The Central Bank of Egypt (CBE) has removed a limit it imposed in February 2015 on foreign currency deposits and withdrawal by companies.
The CBE's move came on Wednesday, just hours after it removed a similar cap for individuals.
In a statement, the bank said the move was intended to smoothen foreign trade and facilitate procedures for companies working on importing staple commodities. It clarified that the caps, however, will remain in force as far as other imports are concerned.
CBE governor Tareq Amer said the procedure aims at increasing foreign currency resources and propping up net reserves while dealing maximum losses to black-market speculators.

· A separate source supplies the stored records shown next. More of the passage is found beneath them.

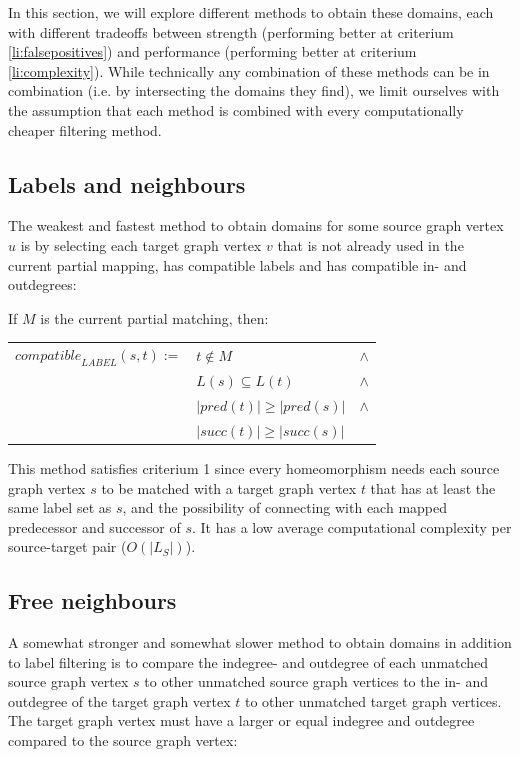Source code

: In this section, we will explore different methods to obtain these domains, each with different tradeoffs between strength (performing better at criterium \ref{li:falsepositives}) and performance (performing better at criterium \ref{li:complexity}). While technically any combination of these methods can be in combination (i.e. by intersecting the domains they find), we limit ourselves with the assumption that each method is combined with every computationally cheaper filtering method.
\subsection{Labels and neighbours}
The weakest and fastest method to obtain domains for some source graph vertex $u$ is by selecting each target graph vertex $v$ that is not already used in the current partial mapping, has compatible labels and has compatible in- and outdegrees:

\begin{minipage}{\textwidth}
\begin{defn} If $M$ is the current partial matching, then:

\begin{center}
\bgroup
\def\arraystretch{1.2}
\setlength\tabcolsep{5pt}
\begin{tabular}{lll}
\centering
$\mathit{compatible}_{\mathit{LABEL}}(s,t) := $&$t \not \in M$&$\land$\\
&$L(s) \subseteq L(t)$&$\land$\\
&$|\mathit{pred}(t)| \geq |\mathit{pred}(s)|$&$\land$\\
&$|\mathit{succ}(t)| \geq |\mathit{succ}(s)|$&\\
\end{tabular}
\egroup
\end{center}

\end{defn}
\end{minipage}

This method satisfies criterium 1 since every homeomorphism needs each source graph vertex $s$ to be matched with a target graph vertex $t$ that has at least the same label set as $s$, and the possibility of connecting with each mapped predecessor and successor of $s$. It has a low average computational complexity per source-target pair ($O(|L_S|)$).

\subsection{Free neighbours}
A somewhat stronger and somewhat slower method to obtain domains in addition to label filtering is to compare the indegree- and outdegree of each unmatched source graph vertex $s$ to other unmatched source graph vertices to the in- and outdegree of the target graph vertex $t$ to other unmatched target graph vertices. The target graph vertex must have a larger or equal indegree and outdegree compared to the source graph vertex:


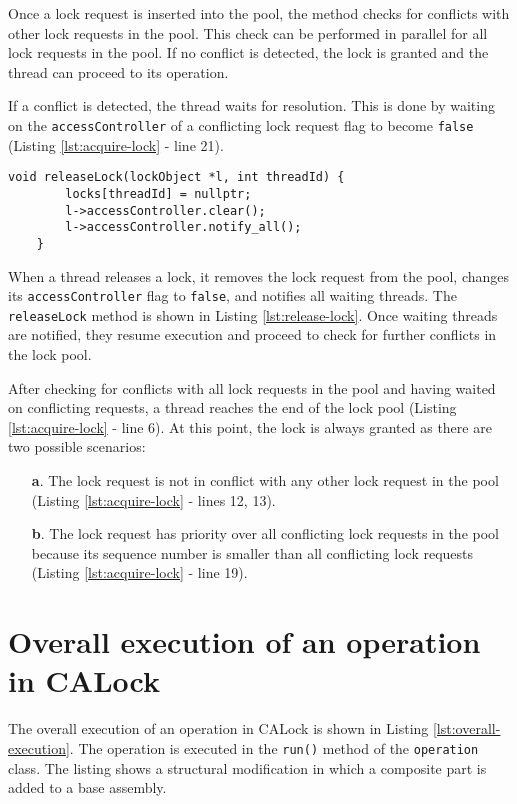 Once a lock request is inserted into the pool, the method checks for conflicts with other lock requests in the pool. This check can be performed in parallel for all lock requests in the pool. If no conflict is detected, the lock is granted and the thread can proceed to its operation.

If a conflict is detected, the thread waits for resolution. This is done by waiting on the \texttt{accessController} of a conflicting lock request flag to become \texttt{false} (Listing \ref{lst:acquire-lock} - line 21).  

\begin{lstlisting}[caption={Releasing a lock}, label={lst:release-lock}]
    void releaseLock(lockObject *l, int threadId) {
        locks[threadId] = nullptr;
        l->accessController.clear();
        l->accessController.notify_all();
    }
\end{lstlisting}

When a thread releases a lock, it removes the lock request from the pool, changes its \texttt{accessController} flag to \texttt{false}, and notifies all waiting threads. The \texttt{releaseLock} method is shown in Listing \ref{lst:release-lock}. Once waiting threads are notified, they resume execution and proceed to check for further conflicts in the lock pool.


After checking for conflicts with all lock requests in the pool and having waited on conflicting requests, a thread reaches the end of the lock pool (Listing \ref{lst:acquire-lock} - line 6). At this point, the lock is always granted as there are two possible scenarios:

\begin{enumerate}
    \item[\textbf{a}.] The lock request is not in conflict with any other lock request in the pool (Listing \ref{lst:acquire-lock} - lines 12, 13).
    \item[\textbf{b}.] The lock request has priority over all conflicting lock requests in the pool because its sequence number is smaller than all conflicting lock requests (Listing \ref{lst:acquire-lock} - line 19). 
\end{enumerate}



\section{Overall execution of an operation in CALock}

The overall execution of an operation in CALock is shown in Listing \ref{lst:overall-execution}. The operation is executed in the \texttt{run()} method of the \texttt{operation} class. The listing shows a structural modification in which a composite part is added to a base assembly.

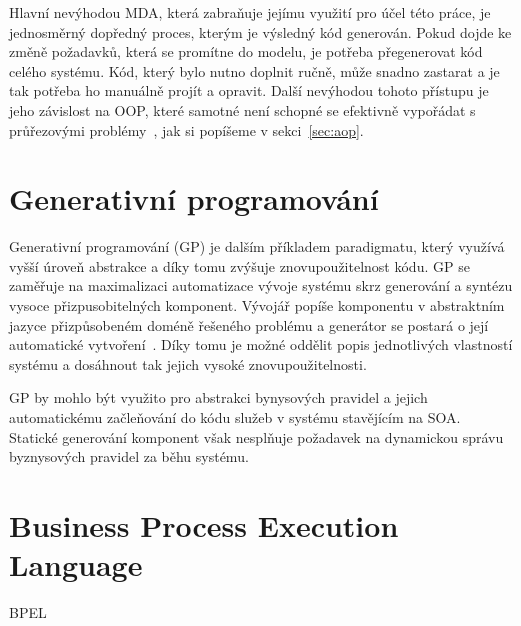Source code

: Hlavní nevýhodou \gls{MDA}, která zabraňuje jejímu využití
pro účel této práce, je jednosměrný dopředný proces, kterým je výsledný kód generován.
Pokud dojde ke změně požadavků, která se promítne do modelu, je potřeba přegenerovat
kód celého systému. Kód, který bylo nutno doplnit ručně, může snadno zastarat a je tak
potřeba ho manuálně projít a opravit.
Další nevýhodou tohoto přístupu je jeho závislost na \gls{OOP},
které samotné není schopné se efektivně vypořádat s průřezovými
problémy~\cite{cemus2014aspect}, jak si popíšeme v sekci~\ref{sec:aop}.

\section{Generativní programování}

Generativní programování (\gls{GP}) je dalším příkladem paradigmatu, který
využívá vyšší úroveň abstrakce a díky tomu zvýšuje znovupoužitelnost
kódu. \gls{GP} se zaměřuje na maximalizaci automatizace vývoje systému
skrz generování a syntézu vysoce přizpusobitelných komponent. Vývojář
popíše komponentu v abstraktním jazyce přizpůsobeném doméně řešeného
problému a generátor se postará o její automatické vytvoření~\cite{czarnecki2000generative}.
Díky tomu je možné oddělit popis jednotlivých vlastností systému a dosáhnout tak
jejich vysoké znovupoužitelnosti.

\gls{GP} by mohlo být využito pro abstrakci bynysových pravidel a jejich automatickému
začleňování do kódu služeb v systému stavějícím na \gls{SOA}.
Statické generování komponent však nesplňuje požadavek na dynamickou správu
byznysových pravidel za běhu systému.

\section{Business Process Execution Language}

\gls{BPEL}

The central bank had capped the amount that can be deposited in banks at US$50,000 a month. It also set a limit of $10,000 a day on withdrawals for individuals and a $30,000 a day for corporate withdrawals.
Late on Tuesday Central Bank Governor Tarek Amer told a local newspaper that the bank aimed to increase Egypt's foreign reserves to $25 billion by the end of 2016 and that removing the caps on individuals would "greatly contribute" to that goal.
Egypt’s reserves fell from $36 billion in 2011 to $16.5 billion at the end of February and the central bank has been rationing dollars through weekly auctions.
The Egyptian pound made a recent record fall against the US dollar, with black market rates for US dollars exceeding LE9 in some cases.